Gather every line from the entries below that includes "equal".

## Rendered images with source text
■ ■ ■ ■ ■

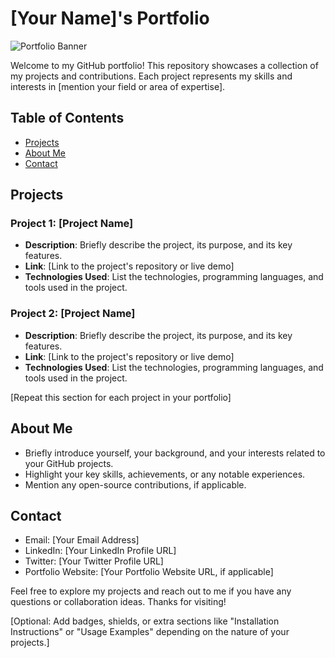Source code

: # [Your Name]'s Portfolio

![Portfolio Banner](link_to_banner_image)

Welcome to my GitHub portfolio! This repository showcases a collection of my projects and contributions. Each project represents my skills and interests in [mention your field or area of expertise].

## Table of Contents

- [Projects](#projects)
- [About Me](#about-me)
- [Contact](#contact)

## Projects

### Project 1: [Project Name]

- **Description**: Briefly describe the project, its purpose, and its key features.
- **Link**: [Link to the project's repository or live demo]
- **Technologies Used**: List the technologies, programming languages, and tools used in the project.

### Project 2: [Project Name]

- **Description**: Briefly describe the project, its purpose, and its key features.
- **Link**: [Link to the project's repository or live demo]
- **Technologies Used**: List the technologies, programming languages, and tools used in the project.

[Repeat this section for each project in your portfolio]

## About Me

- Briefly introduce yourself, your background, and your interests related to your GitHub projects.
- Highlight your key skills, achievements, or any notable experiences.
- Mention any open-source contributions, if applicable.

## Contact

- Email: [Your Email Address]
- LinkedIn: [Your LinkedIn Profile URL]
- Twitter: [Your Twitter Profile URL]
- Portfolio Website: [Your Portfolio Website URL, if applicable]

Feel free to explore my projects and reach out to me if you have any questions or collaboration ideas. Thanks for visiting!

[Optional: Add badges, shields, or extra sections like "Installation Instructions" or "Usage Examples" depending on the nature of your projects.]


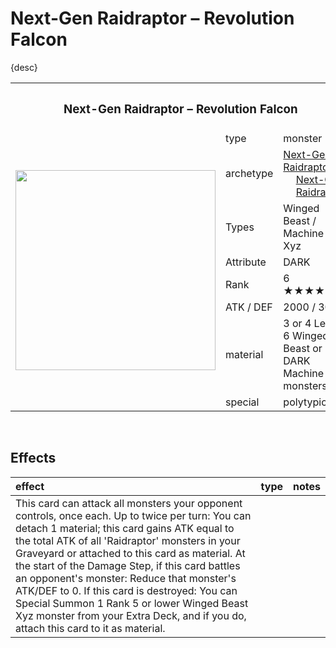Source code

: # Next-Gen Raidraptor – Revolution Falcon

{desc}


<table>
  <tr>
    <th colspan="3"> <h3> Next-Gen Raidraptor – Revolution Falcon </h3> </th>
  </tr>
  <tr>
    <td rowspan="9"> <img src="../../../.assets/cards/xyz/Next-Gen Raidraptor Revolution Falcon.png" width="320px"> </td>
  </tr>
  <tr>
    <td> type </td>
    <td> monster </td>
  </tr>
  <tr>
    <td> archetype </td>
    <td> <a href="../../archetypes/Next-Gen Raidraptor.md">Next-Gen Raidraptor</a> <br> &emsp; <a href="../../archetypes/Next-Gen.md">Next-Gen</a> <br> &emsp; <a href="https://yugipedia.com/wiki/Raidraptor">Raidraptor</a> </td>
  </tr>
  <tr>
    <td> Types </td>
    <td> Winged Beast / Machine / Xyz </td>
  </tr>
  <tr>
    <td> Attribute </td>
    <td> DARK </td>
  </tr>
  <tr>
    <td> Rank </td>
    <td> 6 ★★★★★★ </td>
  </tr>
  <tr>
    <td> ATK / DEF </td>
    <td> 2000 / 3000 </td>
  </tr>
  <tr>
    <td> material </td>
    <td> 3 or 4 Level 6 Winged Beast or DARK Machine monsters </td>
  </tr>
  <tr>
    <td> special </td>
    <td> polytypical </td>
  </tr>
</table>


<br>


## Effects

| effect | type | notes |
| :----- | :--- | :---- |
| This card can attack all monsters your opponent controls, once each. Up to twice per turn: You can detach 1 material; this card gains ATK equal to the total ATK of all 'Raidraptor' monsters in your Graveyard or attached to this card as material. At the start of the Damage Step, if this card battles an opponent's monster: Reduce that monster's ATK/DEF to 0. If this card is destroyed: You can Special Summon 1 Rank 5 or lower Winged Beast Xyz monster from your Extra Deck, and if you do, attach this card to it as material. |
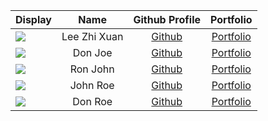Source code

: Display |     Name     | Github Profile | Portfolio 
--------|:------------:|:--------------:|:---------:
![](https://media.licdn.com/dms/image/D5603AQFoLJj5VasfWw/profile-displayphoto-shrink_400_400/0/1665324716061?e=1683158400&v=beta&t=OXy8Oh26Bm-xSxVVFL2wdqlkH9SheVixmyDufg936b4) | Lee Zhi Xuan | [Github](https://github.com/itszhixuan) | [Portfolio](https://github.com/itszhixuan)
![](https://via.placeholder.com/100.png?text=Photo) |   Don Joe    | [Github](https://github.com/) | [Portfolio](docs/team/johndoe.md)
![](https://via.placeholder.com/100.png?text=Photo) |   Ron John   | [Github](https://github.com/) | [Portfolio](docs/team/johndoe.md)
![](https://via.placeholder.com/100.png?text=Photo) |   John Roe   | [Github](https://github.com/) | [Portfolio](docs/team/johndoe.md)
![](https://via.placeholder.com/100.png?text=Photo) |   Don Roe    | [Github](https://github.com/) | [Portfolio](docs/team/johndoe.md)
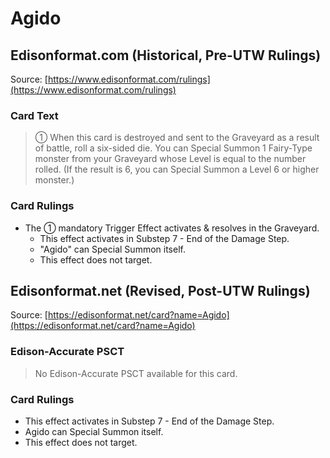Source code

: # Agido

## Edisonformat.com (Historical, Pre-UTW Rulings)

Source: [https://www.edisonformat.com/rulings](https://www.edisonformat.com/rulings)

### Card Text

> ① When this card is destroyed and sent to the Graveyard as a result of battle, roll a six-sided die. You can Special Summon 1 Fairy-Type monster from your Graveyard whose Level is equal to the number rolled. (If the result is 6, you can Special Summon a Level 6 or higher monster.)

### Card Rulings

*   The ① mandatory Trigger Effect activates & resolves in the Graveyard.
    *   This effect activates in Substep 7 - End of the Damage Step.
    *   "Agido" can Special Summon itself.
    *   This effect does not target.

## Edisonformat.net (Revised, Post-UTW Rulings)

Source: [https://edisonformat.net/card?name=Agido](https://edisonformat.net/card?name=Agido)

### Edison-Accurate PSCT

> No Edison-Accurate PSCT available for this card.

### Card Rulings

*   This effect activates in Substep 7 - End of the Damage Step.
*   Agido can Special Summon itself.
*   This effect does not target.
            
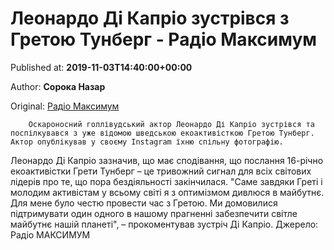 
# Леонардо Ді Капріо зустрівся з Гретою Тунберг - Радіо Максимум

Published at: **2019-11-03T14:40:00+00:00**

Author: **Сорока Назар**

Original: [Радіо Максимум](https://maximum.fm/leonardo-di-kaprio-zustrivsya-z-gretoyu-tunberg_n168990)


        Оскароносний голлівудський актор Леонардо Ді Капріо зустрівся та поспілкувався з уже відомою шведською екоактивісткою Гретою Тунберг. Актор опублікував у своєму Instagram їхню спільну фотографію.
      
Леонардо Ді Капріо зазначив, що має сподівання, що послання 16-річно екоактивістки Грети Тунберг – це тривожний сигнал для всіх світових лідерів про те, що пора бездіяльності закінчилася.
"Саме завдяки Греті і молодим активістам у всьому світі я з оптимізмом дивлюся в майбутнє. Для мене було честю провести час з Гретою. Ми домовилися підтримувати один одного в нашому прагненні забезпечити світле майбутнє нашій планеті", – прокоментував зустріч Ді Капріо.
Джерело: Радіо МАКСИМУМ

■ ■ ■ ■ ■

## Solved exercise
| This card can attack all monsters your opponent controls, once each. Up to twice per turn: You can detach 1 material; this card gains ATK equal to the total ATK of all 'Raidraptor' monsters in your Graveyard or attached to this card as material. At the start of the Damage Step, if this card battles an opponent's monster: Reduce that monster's ATK/DEF to 0. If this card is destroyed: You can Special Summon 1 Rank 5 or lower Winged Beast Xyz monster from your Extra Deck, and if you do, attach this card to it as material. |
> ① When this card is destroyed and sent to the Graveyard as a result of battle, roll a six-sided die. You can Special Summon 1 Fairy-Type monster from your Graveyard whose Level is equal to the number rolled. (If the result is 6, you can Special Summon a Level 6 or higher monster.)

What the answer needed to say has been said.